Extracted entries:
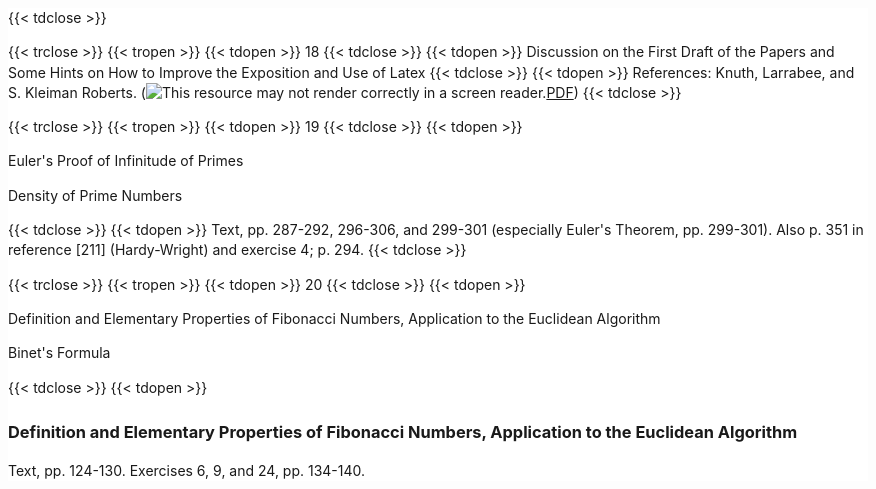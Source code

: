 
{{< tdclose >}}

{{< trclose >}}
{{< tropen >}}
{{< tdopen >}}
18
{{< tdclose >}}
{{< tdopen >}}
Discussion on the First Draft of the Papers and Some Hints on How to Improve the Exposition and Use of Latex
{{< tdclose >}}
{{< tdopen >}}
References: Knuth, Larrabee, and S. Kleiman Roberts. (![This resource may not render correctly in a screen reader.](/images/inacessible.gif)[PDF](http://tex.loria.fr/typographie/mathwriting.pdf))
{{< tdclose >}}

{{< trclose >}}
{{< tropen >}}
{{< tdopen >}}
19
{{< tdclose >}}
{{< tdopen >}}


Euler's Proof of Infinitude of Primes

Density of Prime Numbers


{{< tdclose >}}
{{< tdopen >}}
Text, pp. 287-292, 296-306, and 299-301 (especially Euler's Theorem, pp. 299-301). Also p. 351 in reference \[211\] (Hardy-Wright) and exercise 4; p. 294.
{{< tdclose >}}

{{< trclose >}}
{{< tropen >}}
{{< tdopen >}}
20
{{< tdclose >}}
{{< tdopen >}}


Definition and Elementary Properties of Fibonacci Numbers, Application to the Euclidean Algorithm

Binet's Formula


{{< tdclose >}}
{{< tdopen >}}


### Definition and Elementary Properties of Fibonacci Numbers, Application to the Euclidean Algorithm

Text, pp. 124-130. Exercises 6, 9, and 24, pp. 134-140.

Exercise directions:
None of the lines before the one containing "### Definition and" belong in the answer; reproduce that line and all later lines of the records exactly.

Reply to the task:
### Definition and Elementary Properties of Fibonacci Numbers, Application to the Euclidean Algorithm

Text, pp. 124-130. Exercises 6, 9, and 24, pp. 134-140.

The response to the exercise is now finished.